Document-oriented NoSQL Databases: How many Joins will you have to implement?

One of the continuously debated items in context of NoSQL databases is the join operation. Let’s listen in a bit:

and there can be many more variations found on the topic of joins on various levels of technical depth.

So, do we need joins in context of NoSQL databases? Do we do joins implemented by NoSQL databases? Are joins outdated concepts that we can live without in context of NoSQL databases? In this blog I try to rationalize the overarching question in principle. Some fact finding first:

(Database) Data Models and Database Management Systems

Data models, like the relational model, the document-model, the hierarchical model, key-value model, graph model, object-oriented model, XML model, etc., are implementations of data structures in a given database management system. Data models define possible data types and their construction rules for more complex types.

For example, the implementation of a relational model might restrict values in tables to be scalar. Another implementation might allow a table as a value, supporting NF2 relations. One system might support the document-model strictly following the JSON model, while others add additional data types in addition to what JSON defines. Some systems do support the notion of references, other so not. Each database implements a data model in any variation it likes to.

Schemata and Database Management Systems

A schema is a particular extension of a domain model, implemented in context of a data model. For example, a domain model might be suppliers, parts and their relationship. This can be implemented in a relational model, a document model or a graph model or any other supported data model.

There is no ‘best’ way of definition a schema. For the same domain, different schemata can be defined depending on the skill of the creator, the knowledge of query access patterns, the amount of restrictions that should be supervised by the database management system and other factors.

For example, in a document model, suppliers, parts and their relationships can be modeled as three separate documents, or in two documents (suppliers and their relationship to parts), or one document – and there are many more variations possible, of course.

Joins and Database Management Systems

Some database management systems implement the join operation in their query interface, some do not. For example, Oracle, MySQL and FoundationDB implement joins, MongoDB, Oracle NoSQL and Aerospike do not. So joins are not necessarily restricted to the relational data model.

Joins and Data Access Paths

With the fact finding under our belt, how many joins will you have to implement? In principle, this is a function of the required data access based on a specific schema. Different schemata of the same domain will require a different number of joins.

Let’s look at a few examples in the supplier – parts domain.

Example 1: No join required

The documents are structured like this:

{"supplier": "superQuality",
 "parts":[
     {"part_name": "part_lowQual"}, 
     {"part_name": "part_hiQual"}]
}

The query: “find the names of all parts for a supplier” does not require a join as the data is already structured so that each supplier contains the set of all parts it supplies.

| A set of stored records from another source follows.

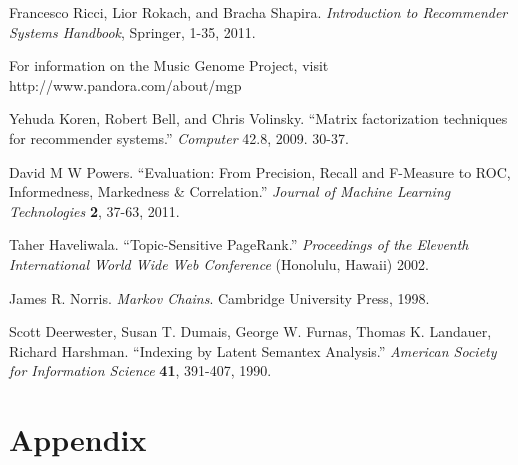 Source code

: \documentclass[11pt]{article}
\begin{document}
\begin{thebibliography}{9}

    Francesco Ricci, Lior Rokach, and Bracha Shapira.
    \emph{Introduction to Recommender Systems Handbook}, Springer, 1-35, 2011.

    For information on the Music Genome Project, visit
    http://www.pandora.com/about/mgp

    Yehuda Koren, Robert Bell, and Chris Volinsky.
    ``Matrix factorization techniques for recommender systems.''
    \emph{Computer} 42.8, 2009. 30-37.

    David M W Powers.
    ``Evaluation: From Precision, Recall and F-Measure to ROC, Informedness,
Markedness \& Correlation.''
    \emph{Journal of Machine Learning Technologies} \textbf{2}, 37-63, 2011.

    Taher Haveliwala.
    ``Topic-Sensitive PageRank.''
    \emph{Proceedings of the Eleventh International World Wide Web Conference}
(Honolulu, Hawaii) 2002.

    James R. Norris.
    \emph{Markov Chains}. Cambridge University Press, 1998.

    Scott Deerwester, Susan T. Dumais, George W. Furnas, Thomas K. Landauer,
Richard Harshman.
    ``Indexing by Latent Semantex Analysis.''
    \emph{American Society for Information Science} \textbf{41}, 391-407, 1990.

\end{thebibliography}

\section*{Appendix}
\end{document}
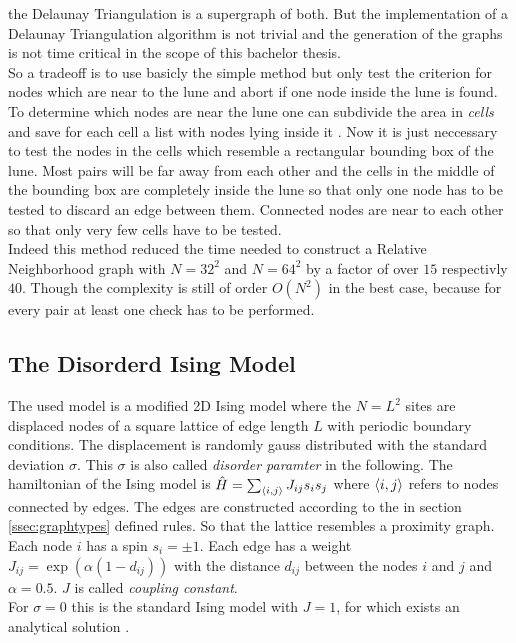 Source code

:     the Delaunay Triangulation is a supergraph of both. But the
    implementation of a Delaunay Triangulation algorithm is not
    trivial and the generation of the graphs is not time critical in
    the scope of this bachelor thesis.\\
    So a tradeoff is to use basicly the simple method but only test
    the criterion for nodes which are near to the lune and abort if
    one node inside the lune is found. To determine which nodes are
    near the lune one can subdivide the area in \emph{cells} and save
    for each cell a list with nodes lying inside it \cite{RNGCell}.
    Now it is just neccessary to test the nodes in the cells which
    resemble a rectangular bounding box of the lune. Most pairs will be
    far away from each other and the cells in the middle of the bounding
    box are completely inside the lune so that only one node has to be
    tested to discard an edge between them. Connected nodes are near to
    each other so that only very few cells have to be tested.\\
    Indeed this method reduced the time needed to construct a Relative
    Neighborhood graph with \(N=32^2\) and \(N=64^2\) by a factor of
    over \(15\) respectivly \(40\). Though the complexity is still of
    order \(O(N^2)\) in the best case, because for every pair at least
    one check has to be performed.

\subsection{The Disorderd Ising Model}
\label{ssec:isingmodel}
    The used model is a modified 2D Ising model where the \(N=L^2\) sites
    are displaced nodes of a square lattice of edge length \(L\) with
    periodic boundary conditions. The displacement is randomly gauss
    distributed with the standard deviation \(\sigma\). This \(\sigma\)
    is also called \emph{disorder paramter} in the following.
    The hamiltonian of the Ising model is
    \(\hat{H} = \sum_{\left< i,j \right>}J_{ij}s_{i}s_{j}\)
    where \(\left< i,j \right>\) refers to nodes connected  by edges.
    The edges are constructed according to the in section
    \ref{ssec:graphtypes} defined rules. So that the lattice resembles a
    proximity graph. Each node \(i\) has a spin \(s_i = \pm 1\). Each
    edge has a weight \(J_{ij} = \exp (\alpha (1-d_{ij}))\) with the
    distance \(d_{ij}\) between the nodes \(i\) and \(j\) and
    \(\alpha = 0.5\). \(J\) is called \emph{coupling constant}.\\
    For \(\sigma = 0\) this is the standard Ising model with \(J = 1\),
    for which exists an analytical solution \cite{Onsager1944}.\\

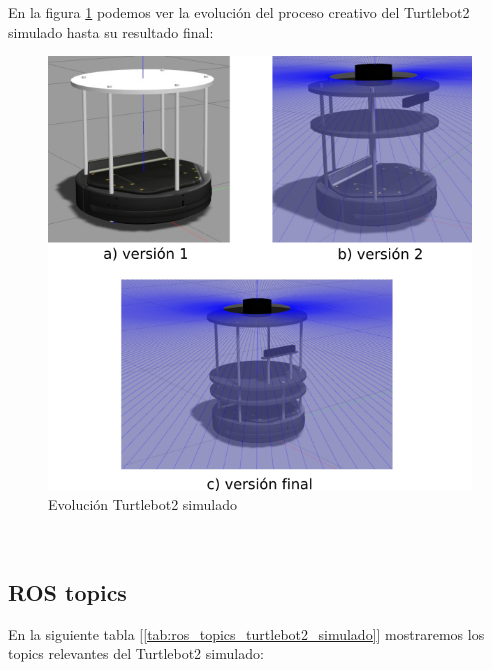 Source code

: En la figura \ref{fig:evolucion_turtlebot2_sim} podemos ver la evolución del proceso creativo del Turtlebot2 simulado hasta su resultado final:\\
\begin{figure} [H]
  \begin{center}
    \includegraphics[width=12.5cm]{imagenes/cap4/creacion-turtlebot2-sim.png}
  \end{center}
  \caption[Evolución Turtlebot2 simulado]{Evolución Turtlebot2 simulado}
  \label{fig:evolucion_turtlebot2_sim}
\end{figure}\


\subsection{ROS topics}
\label{subsec:ros_topics}

En la siguiente tabla [\ref{tab:ros_topics_turtlebot2_simulado}] mostraremos los topics relevantes del Turtlebot2 simulado:

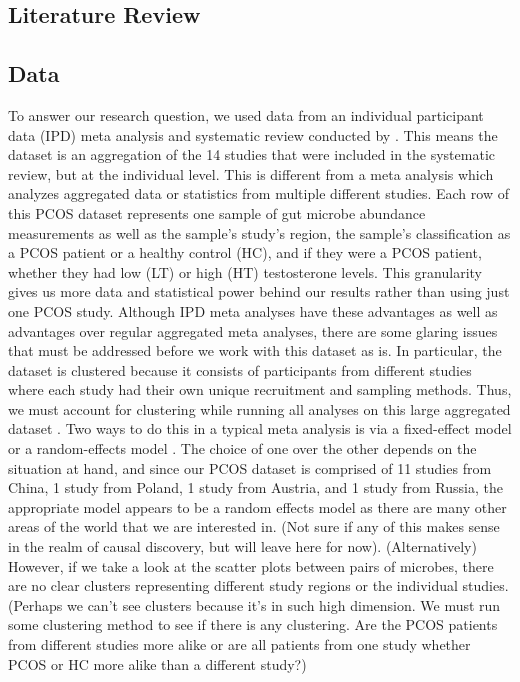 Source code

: \documentclass[12pt,letterpaper]{article}
\begin{document}
\subsection{Literature Review}

\subsection{Data}
To answer our research question, we used data from an individual participant data (IPD) meta analysis and systematic review conducted by \citep{yang2024pcos}. This means the dataset is an aggregation of the 14 studies that were included in the systematic review, but at the individual level. This is different from a meta analysis which analyzes aggregated data or statistics from multiple different studies. Each row of this PCOS dataset represents one sample of gut microbe abundance measurements as well as the sample's study's region, the sample's classification as a PCOS patient or a healthy control (HC), and if they were a PCOS patient, whether they had low (LT) or high (HT) testosterone levels. This granularity gives us more data and statistical power behind our results rather than using just one PCOS study. Although IPD meta analyses have these advantages as well as advantages over regular aggregated meta analyses, there are some glaring issues that must be addressed before we work with this dataset as is. In particular, the dataset is clustered because it consists of participants from different studies where each study had their own unique recruitment and sampling methods. Thus, we must account for clustering while running all analyses on this large aggregated dataset \citep{riley2010ipdma}. Two ways to do this in a typical meta analysis is via a fixed-effect model or a random-effects model \citep{dettori2022fixedrandomeffect}. The choice of one over the other depends on the situation at hand, and since our PCOS dataset is comprised of 11 studies from China, 1 study from Poland, 1 study from Austria, and 1 study from Russia, the appropriate model appears to be a random effects model as there are many other areas of the world that we are interested in. (Not sure if any of this makes sense in the realm of causal discovery, but will leave here for now). (Alternatively) However, if we take a look at the scatter plots between pairs of microbes, there are no clear clusters representing different study regions or the individual studies. (Perhaps we can't see clusters because it's in such high dimension. We must run some clustering method to see if there is any clustering. Are the PCOS patients from different studies more alike or are all patients from one study whether PCOS or HC more alike than a different study?)
\end{document}
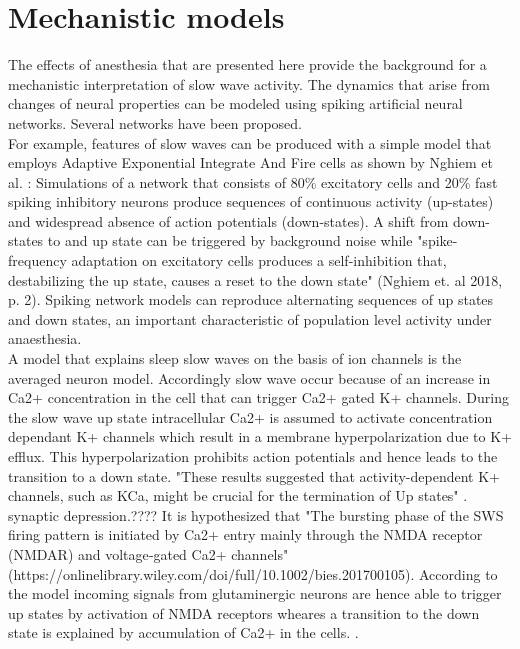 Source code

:\section{Mechanistic models}
\label{mechanistic_models}
The effects of anesthesia that are presented here provide the background for a mechanistic interpretation of slow wave activity. The dynamics that arise from changes of neural properties can be modeled using spiking artificial neural networks. Several networks have been proposed.\\
For example, features of slow waves can be produced with a simple model that employs Adaptive Exponential Integrate And Fire cells as shown by Nghiem et al. \parencite{nghiem2018two}: Simulations of a network that consists of 80\% excitatory cells and 20\% fast spiking inhibitory neurons produce sequences of continuous activity (up-states) and widespread absence of action potentials (down-states). A shift from down-states to and up state can be triggered by background noise while "spike-frequency adaptation on excitatory cells produces a self-inhibition that, destabilizing the up state, causes a reset to the down state" (Nghiem et. al 2018, p. 2). Spiking network models can reproduce alternating sequences of up states and down states, an important characteristic of population level activity under anaesthesia. \\
A model that explains sleep slow waves on the basis of ion channels is the averaged neuron model. Accordingly slow wave occur because of an increase in Ca2+ concentration in the cell that can trigger Ca2+ gated K+ channels. During the slow wave up state intracellular Ca2+ is assumed to activate concentration dependant K+ channels which result in a membrane hyperpolarization due to K+ efflux. This hyperpolarization prohibits action potentials and hence leads to the transition to a down state. "These results suggested that activity-dependent K+ channels, such as KCa, might be crucial for the termination of Up states" \parencite{neske2016slow}. synaptic depression.???? It is hypothesized that "The bursting phase of the SWS firing pattern is initiated by Ca2+ entry mainly through the NMDA receptor (NMDAR) and voltage‐gated Ca2+ channels" (https://onlinelibrary.wiley.com/doi/full/10.1002/bies.201700105). According to the model incoming signals from glutaminergic neurons are hence able to trigger up states by activation of NMDA receptors wheares a transition to the down state is explained by accumulation of Ca2+ in the cells. \parencite{shi2019genes}.\\
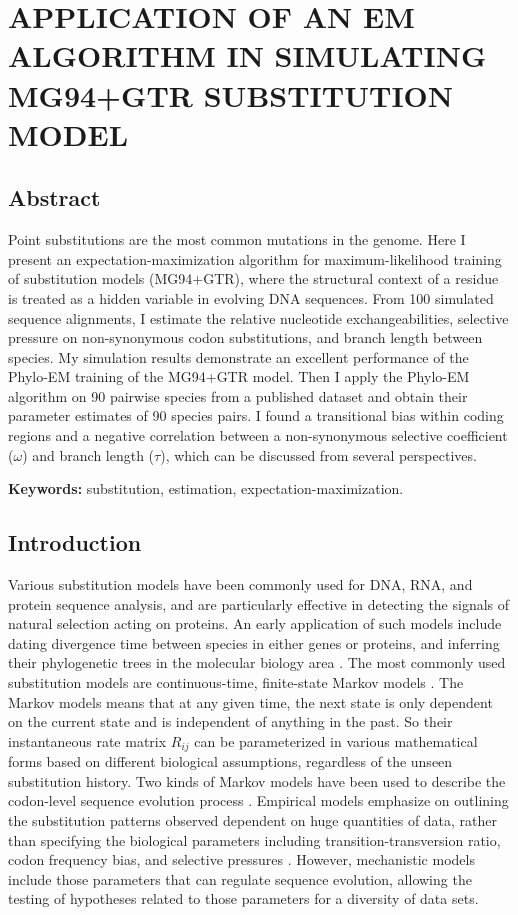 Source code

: \chapter{\normalfont APPLICATION OF AN EM ALGORITHM IN SIMULATING MG94+GTR SUBSTITUTION MODEL}
\label{ch:phyloEM}





\section{Abstract}
Point substitutions are the most common mutations in the genome. Here I present an expectation-maximization algorithm for maximum-likelihood training of substitution models (MG94+GTR), where the structural context of a residue is treated as a hidden variable in evolving DNA sequences. From 100 simulated sequence alignments, I estimate the relative nucleotide exchangeabilities, selective pressure on non-synonymous codon substitutions, and branch length between species. My simulation results demonstrate an excellent performance of the Phylo-EM training of the MG94+GTR model. Then I apply the Phylo-EM algorithm on 90 pairwise species from a published dataset and obtain their parameter estimates of 90 species pairs. I found a transitional bias within coding regions and a negative correlation between a non-synonymous selective coefficient ($\omega$) and branch length ($\tau$), which can be discussed from several perspectives.   

\noindent\textbf{Keywords:} substitution, estimation, expectation-maximization. 


\section{Introduction}
Various substitution models have been commonly used for DNA, RNA, and protein sequence analysis, and are particularly effective in detecting the signals of natural selection acting on proteins. An early application of such models include dating divergence time between species in either genes or proteins, and inferring their phylogenetic trees in the molecular biology area \parencite{felsenstein1981evolutionary}. The most commonly used substitution models are continuous-time, finite-state Markov models \parencite{karlin2014first}. The Markov models means that at any given time, the next state is only dependent on the current state and is independent of anything in the past. So their instantaneous rate matrix $R_{ij}$ can be parameterized in various mathematical forms based on different biological assumptions, regardless of the unseen substitution history. Two kinds of Markov models have been used to describe the codon-level sequence evolution process \parencite{kosiol2007empirical}. Empirical models emphasize on outlining the substitution patterns observed dependent on huge quantities of data, rather than specifying the biological parameters including transition-transversion ratio, codon frequency bias, and selective pressures \parencite{lio1998models}. However, mechanistic models include those parameters that can regulate sequence evolution, allowing the testing of hypotheses related to those parameters for a diversity of data sets.  

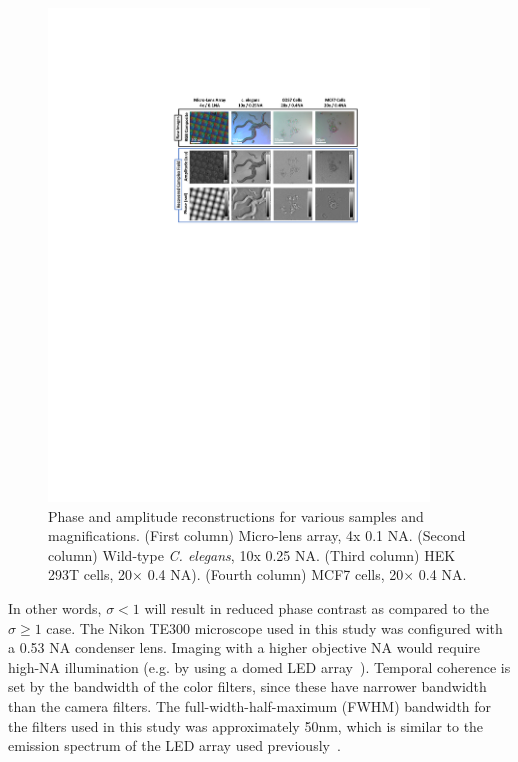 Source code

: \begin{figure}[htb]
\centering
\includegraphics[width=0.9\textwidth]{figures/fig_cdpc_video.pdf}
\caption{\label{fig:mosaic}
Phase and amplitude reconstructions for various samples and magnifications. (First column) Micro-lens array, 4x 0.1 NA. (Second column) Wild-type \textit{C. elegans}, 10x 0.25 NA. (Third column) HEK 293T cells, 20$\times$ 0.4 NA). (Fourth column) MCF7 cells, 20$\times$ 0.4 NA.}
\end{figure}


\noindent In other words, $\sigma < 1$ will result in reduced phase contrast as compared to the $\sigma \geq 1$ case. The Nikon TE300 microscope used in this study was configured with a 0.53 NA condenser lens. Imaging with a higher objective NA would require high-NA illumination (e.g. by using a domed LED array~\cite{phillips2015multi}). Temporal coherence is set by the bandwidth of the color filters, since these have narrower bandwidth than the camera filters. The full-width-half-maximum (FWHM) bandwidth for the filters used in this study was approximately 50nm, which is similar to the emission spectrum of the LED array used previously~\cite{tian2015quantitative}.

Example 2: One join required

The documents are structured like this:

{"supplier": "superQuality",
 "parts": [1, 2]
}
{"part_name": "part_lowQual", "part_id": 1}
{"part_name": "part_hiQual", "part_id": 2}

The query: “find the identifiers and names of all parts for a supplier” requires a join as a supplier only has the identifiers of the parts it ships, not their names.

Example 3: Two joins required

The documents are structured like this:

{"supplier": "superQuality", "supplier_id": "S_55"}
{"part_name": "part_lowQual", "part_id": 1}
{"part_name": "part_hiQual", "part_id": 2}
{"part_id": 1, "supplier_id": "S_55"}

The query: “find the identifiers and names of all parts for a supplier” requires two joins, one to find the objects for a supplier that relate the part identifier to the supplier identifier, and a second one to find the corresponding parts.

Analysis of Examples

The examples have shown empirically that the need for joins is not a function of the data model (document-oriented in this case), but a function of the data access, aka, the number of required data relationship traversals in context of a given schema. If the relationship to be traversed matches the way the data is structured as in Example 1, no join is necessary. As soon as the data is structured differently from the required traversal by the query, joins are necessary (Example 2 and 3).

So, as summary, it is fairly easy to avoid joins. If, and only if, you can structure your data (aka, build your schema) in such a way that it conforms structurally to the queries then you can avoid joins completely (Example 1). I am certain that there are special cases out there for which you can accomplish that, but in general, this is not possible. And, even if it is possible in production, as soon as analysts start analyzing the data sets, they will most likely query along different access paths.

Joins at Query Time vs. Joins at Insert/Update/Delete Time

Above examples clarified that joins are a function of the data access paths. Can joins at query time be avoided entirely by creating data access paths in a certain way?

Yes, it is possible, however, it is a basic trade-off between data query and data manipulation time: reducing the computational effort at run-time, and instead increasing it during insert / update / delete operations. In principle, joins at query time can be avoided if for each access path there is an equivalent data structure in place.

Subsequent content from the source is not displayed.